> [ACTIVITY]:
The entries that follow need to be printed exactly as they are, minus any pictures.

> [DATA SHOWN]:

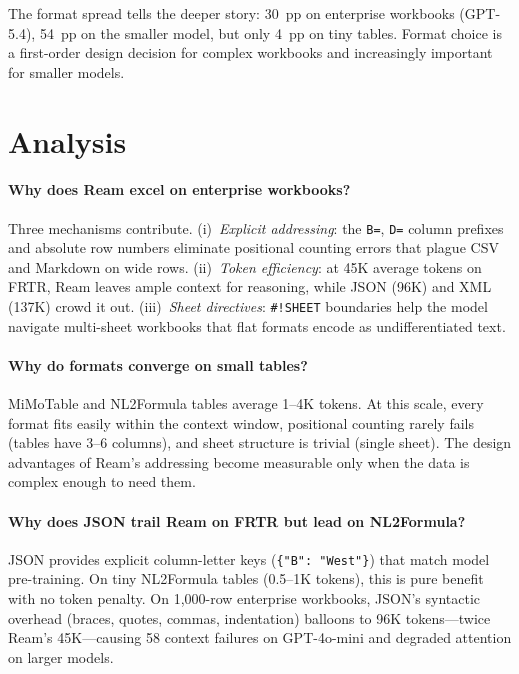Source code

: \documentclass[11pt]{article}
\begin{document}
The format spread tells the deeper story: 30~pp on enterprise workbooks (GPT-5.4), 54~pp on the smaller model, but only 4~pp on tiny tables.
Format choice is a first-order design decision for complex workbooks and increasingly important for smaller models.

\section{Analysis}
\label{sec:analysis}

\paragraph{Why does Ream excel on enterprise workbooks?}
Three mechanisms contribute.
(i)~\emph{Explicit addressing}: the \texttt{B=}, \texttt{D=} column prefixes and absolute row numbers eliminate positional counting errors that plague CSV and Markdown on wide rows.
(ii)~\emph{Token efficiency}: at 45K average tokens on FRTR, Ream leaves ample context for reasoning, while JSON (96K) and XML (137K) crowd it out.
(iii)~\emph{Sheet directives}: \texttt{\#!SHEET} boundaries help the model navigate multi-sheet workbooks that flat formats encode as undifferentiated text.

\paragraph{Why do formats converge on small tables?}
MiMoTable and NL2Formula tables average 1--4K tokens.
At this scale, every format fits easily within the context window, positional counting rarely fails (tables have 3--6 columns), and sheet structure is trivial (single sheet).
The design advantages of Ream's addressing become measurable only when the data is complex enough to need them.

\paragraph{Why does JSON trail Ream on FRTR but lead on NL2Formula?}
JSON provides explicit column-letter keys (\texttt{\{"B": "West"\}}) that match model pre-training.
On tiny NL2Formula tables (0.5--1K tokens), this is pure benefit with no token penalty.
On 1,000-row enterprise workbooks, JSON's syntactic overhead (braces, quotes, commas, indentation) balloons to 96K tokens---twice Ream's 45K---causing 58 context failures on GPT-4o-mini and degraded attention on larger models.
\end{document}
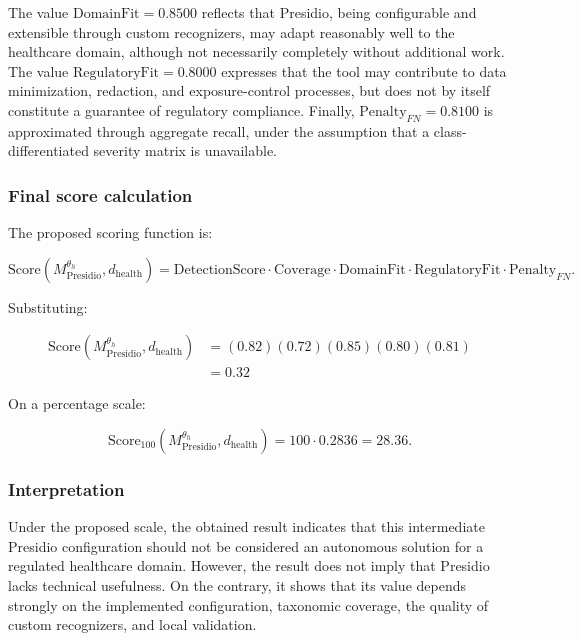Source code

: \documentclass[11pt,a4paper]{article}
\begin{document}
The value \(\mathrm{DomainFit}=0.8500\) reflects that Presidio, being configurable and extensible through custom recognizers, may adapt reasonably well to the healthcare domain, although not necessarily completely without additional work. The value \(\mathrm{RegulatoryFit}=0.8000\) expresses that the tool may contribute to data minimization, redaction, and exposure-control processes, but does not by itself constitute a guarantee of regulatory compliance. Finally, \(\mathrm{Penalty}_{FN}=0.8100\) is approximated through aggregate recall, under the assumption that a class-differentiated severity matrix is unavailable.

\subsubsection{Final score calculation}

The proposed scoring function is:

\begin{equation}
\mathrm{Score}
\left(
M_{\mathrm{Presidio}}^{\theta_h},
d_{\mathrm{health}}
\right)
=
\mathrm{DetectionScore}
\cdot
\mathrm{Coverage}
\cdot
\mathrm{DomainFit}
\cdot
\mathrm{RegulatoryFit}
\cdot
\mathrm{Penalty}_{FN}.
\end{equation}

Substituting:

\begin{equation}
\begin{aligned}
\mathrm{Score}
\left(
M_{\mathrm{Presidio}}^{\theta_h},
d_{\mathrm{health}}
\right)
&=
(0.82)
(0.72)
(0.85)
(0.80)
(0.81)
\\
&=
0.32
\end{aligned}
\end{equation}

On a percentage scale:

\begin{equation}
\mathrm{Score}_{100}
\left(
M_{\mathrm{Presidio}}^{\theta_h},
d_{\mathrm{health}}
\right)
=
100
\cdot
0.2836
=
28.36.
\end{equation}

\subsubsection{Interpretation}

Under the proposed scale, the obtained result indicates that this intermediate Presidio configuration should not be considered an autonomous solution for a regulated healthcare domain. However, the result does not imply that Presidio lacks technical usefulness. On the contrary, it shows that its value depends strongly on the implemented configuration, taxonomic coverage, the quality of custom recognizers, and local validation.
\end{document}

> [PROBLEM SOLUTION]:
Source code

: \documentclass[11pt]{article}
\begin{document}
The format spread tells the deeper story: 30~pp on enterprise workbooks (GPT-5.4), 54~pp on the smaller model, but only 4~pp on tiny tables.
Format choice is a first-order design decision for complex workbooks and increasingly important for smaller models.

\section{Analysis}
\label{sec:analysis}

\paragraph{Why does Ream excel on enterprise workbooks?}
Three mechanisms contribute.
(i)~\emph{Explicit addressing}: the \texttt{B=}, \texttt{D=} column prefixes and absolute row numbers eliminate positional counting errors that plague CSV and Markdown on wide rows.
(ii)~\emph{Token efficiency}: at 45K average tokens on FRTR, Ream leaves ample context for reasoning, while JSON (96K) and XML (137K) crowd it out.
(iii)~\emph{Sheet directives}: \texttt{\#!SHEET} boundaries help the model navigate multi-sheet workbooks that flat formats encode as undifferentiated text.

\paragraph{Why do formats converge on small tables?}
MiMoTable and NL2Formula tables average 1--4K tokens.
At this scale, every format fits easily within the context window, positional counting rarely fails (tables have 3--6 columns), and sheet structure is trivial (single sheet).
The design advantages of Ream's addressing become measurable only when the data is complex enough to need them.

\paragraph{Why does JSON trail Ream on FRTR but lead on NL2Formula?}
JSON provides explicit column-letter keys (\texttt{\{"B": "West"\}}) that match model pre-training.
On tiny NL2Formula tables (0.5--1K tokens), this is pure benefit with no token penalty.
On 1,000-row enterprise workbooks, JSON's syntactic overhead (braces, quotes, commas, indentation) balloons to 96K tokens---twice Ream's 45K---causing 58 context failures on GPT-4o-mini and degraded attention on larger models.
\end{document}
Source code

: \documentclass[11pt,a4paper]{article}
\begin{document}
The value \(\mathrm{DomainFit}=0.8500\) reflects that Presidio, being configurable and extensible through custom recognizers, may adapt reasonably well to the healthcare domain, although not necessarily completely without additional work. The value \(\mathrm{RegulatoryFit}=0.8000\) expresses that the tool may contribute to data minimization, redaction, and exposure-control processes, but does not by itself constitute a guarantee of regulatory compliance. Finally, \(\mathrm{Penalty}_{FN}=0.8100\) is approximated through aggregate recall, under the assumption that a class-differentiated severity matrix is unavailable.

\subsubsection{Final score calculation}

The proposed scoring function is:

\begin{equation}
\mathrm{Score}
\left(
M_{\mathrm{Presidio}}^{\theta_h},
d_{\mathrm{health}}
\right)
=
\mathrm{DetectionScore}
\cdot
\mathrm{Coverage}
\cdot
\mathrm{DomainFit}
\cdot
\mathrm{RegulatoryFit}
\cdot
\mathrm{Penalty}_{FN}.
\end{equation}

Substituting:

\begin{equation}
\begin{aligned}
\mathrm{Score}
\left(
M_{\mathrm{Presidio}}^{\theta_h},
d_{\mathrm{health}}
\right)
&=
(0.82)
(0.72)
(0.85)
(0.80)
(0.81)
\\
&=
0.32
\end{aligned}
\end{equation}

On a percentage scale:

\begin{equation}
\mathrm{Score}_{100}
\left(
M_{\mathrm{Presidio}}^{\theta_h},
d_{\mathrm{health}}
\right)
=
100
\cdot
0.2836
=
28.36.
\end{equation}

\subsubsection{Interpretation}

Under the proposed scale, the obtained result indicates that this intermediate Presidio configuration should not be considered an autonomous solution for a regulated healthcare domain. However, the result does not imply that Presidio lacks technical usefulness. On the contrary, it shows that its value depends strongly on the implemented configuration, taxonomic coverage, the quality of custom recognizers, and local validation.
\end{document}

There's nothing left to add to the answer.